## REQUIRED WORK
In the entries that follow, how many lines contain "Modifying"? Please reply with only the number.

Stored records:
****

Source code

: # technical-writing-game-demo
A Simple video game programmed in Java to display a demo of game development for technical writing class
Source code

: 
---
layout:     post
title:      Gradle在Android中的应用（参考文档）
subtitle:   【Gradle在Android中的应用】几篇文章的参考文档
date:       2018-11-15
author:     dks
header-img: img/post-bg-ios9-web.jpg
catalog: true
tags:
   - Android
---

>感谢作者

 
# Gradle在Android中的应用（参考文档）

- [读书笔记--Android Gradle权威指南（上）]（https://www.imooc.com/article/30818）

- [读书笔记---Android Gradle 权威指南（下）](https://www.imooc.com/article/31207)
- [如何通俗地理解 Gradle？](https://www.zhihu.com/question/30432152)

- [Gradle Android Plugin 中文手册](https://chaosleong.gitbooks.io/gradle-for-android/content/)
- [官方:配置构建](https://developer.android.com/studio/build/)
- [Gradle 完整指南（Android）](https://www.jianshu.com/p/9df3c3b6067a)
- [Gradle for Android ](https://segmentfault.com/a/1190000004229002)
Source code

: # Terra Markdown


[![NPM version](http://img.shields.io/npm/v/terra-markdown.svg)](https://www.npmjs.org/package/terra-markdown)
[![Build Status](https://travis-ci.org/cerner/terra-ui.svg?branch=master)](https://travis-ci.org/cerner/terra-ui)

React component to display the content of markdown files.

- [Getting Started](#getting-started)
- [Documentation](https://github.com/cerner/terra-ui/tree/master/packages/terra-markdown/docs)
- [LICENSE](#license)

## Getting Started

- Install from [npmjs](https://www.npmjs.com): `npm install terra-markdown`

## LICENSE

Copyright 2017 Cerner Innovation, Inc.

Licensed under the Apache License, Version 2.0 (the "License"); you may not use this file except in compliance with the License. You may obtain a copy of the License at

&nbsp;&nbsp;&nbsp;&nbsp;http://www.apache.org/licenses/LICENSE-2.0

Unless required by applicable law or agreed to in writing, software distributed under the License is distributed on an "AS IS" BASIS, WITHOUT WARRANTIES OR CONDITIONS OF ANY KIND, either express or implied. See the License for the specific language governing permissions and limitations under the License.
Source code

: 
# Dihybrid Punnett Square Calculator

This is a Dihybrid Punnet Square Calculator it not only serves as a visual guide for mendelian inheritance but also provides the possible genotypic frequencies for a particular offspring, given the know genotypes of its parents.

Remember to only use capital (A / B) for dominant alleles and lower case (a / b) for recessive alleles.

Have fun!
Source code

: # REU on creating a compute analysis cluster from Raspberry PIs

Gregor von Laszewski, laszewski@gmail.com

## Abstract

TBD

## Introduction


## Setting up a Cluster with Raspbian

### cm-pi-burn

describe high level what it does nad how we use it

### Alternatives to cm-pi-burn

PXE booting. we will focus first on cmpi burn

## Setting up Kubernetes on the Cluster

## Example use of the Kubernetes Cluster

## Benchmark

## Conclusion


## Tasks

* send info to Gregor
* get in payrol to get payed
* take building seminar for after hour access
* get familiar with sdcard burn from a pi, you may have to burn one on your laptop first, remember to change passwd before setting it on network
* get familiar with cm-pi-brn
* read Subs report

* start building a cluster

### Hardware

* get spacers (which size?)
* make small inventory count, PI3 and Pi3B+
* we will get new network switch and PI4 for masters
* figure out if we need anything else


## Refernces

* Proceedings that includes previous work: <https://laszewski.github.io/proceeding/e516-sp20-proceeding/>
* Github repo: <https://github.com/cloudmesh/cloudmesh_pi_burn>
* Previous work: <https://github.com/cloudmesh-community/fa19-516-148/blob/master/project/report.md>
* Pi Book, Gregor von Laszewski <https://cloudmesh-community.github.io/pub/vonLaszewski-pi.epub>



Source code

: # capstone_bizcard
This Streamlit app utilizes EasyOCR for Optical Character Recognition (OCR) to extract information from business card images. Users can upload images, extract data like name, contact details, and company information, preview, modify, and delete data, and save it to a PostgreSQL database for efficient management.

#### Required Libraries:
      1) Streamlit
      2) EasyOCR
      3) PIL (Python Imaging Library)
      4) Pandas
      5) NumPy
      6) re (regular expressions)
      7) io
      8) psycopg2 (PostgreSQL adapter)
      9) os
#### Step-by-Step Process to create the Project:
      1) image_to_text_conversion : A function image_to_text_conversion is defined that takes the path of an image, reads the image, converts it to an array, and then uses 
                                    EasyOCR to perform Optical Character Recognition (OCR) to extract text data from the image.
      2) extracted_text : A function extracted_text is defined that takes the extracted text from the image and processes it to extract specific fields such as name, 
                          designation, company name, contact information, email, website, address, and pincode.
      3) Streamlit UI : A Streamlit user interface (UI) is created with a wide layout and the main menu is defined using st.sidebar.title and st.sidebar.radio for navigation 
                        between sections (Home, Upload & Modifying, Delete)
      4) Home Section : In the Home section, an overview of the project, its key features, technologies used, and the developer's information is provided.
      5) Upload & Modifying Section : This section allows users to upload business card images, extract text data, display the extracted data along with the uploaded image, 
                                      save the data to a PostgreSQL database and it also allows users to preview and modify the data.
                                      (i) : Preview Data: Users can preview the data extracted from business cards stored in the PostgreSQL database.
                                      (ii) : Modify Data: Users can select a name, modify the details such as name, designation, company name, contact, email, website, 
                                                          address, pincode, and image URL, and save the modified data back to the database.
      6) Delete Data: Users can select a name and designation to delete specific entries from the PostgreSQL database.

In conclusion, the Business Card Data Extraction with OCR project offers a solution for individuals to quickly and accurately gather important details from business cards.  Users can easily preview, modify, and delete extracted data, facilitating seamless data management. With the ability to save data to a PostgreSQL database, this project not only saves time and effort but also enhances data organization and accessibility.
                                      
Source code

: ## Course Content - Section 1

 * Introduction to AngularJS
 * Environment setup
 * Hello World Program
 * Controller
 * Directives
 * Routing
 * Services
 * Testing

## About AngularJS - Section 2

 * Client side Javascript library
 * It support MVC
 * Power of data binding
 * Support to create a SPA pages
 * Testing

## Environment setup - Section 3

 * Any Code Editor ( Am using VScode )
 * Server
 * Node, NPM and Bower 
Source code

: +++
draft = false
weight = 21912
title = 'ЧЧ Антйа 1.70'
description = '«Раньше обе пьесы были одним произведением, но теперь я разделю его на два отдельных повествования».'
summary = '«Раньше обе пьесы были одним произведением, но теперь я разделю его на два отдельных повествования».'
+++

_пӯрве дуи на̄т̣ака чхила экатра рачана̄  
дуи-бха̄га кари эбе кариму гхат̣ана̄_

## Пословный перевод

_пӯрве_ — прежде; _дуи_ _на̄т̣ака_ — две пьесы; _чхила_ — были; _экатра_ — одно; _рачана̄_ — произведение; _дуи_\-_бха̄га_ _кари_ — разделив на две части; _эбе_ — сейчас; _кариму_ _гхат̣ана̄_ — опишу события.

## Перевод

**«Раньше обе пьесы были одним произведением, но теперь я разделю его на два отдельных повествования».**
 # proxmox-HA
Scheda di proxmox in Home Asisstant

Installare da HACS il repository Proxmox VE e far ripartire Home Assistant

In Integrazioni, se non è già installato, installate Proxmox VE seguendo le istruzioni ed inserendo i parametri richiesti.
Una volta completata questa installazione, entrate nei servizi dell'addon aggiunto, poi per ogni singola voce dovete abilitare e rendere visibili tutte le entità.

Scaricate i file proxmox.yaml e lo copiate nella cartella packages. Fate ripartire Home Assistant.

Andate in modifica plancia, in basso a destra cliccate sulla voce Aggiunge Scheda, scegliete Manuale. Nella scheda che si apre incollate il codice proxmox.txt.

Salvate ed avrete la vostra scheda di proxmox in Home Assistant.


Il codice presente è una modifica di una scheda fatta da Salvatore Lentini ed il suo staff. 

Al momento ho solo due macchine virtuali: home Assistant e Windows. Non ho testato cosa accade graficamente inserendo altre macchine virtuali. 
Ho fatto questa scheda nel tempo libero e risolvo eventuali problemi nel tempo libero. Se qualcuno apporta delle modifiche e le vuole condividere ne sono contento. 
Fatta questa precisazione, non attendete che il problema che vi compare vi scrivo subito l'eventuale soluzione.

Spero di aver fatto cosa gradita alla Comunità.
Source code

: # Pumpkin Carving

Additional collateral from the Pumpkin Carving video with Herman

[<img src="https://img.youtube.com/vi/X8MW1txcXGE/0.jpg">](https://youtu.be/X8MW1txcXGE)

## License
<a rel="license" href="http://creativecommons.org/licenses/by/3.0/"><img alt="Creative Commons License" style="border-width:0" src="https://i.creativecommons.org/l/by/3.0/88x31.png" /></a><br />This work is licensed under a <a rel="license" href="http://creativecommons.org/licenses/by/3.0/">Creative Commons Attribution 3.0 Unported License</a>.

****

## EXPECTED ANSWER
2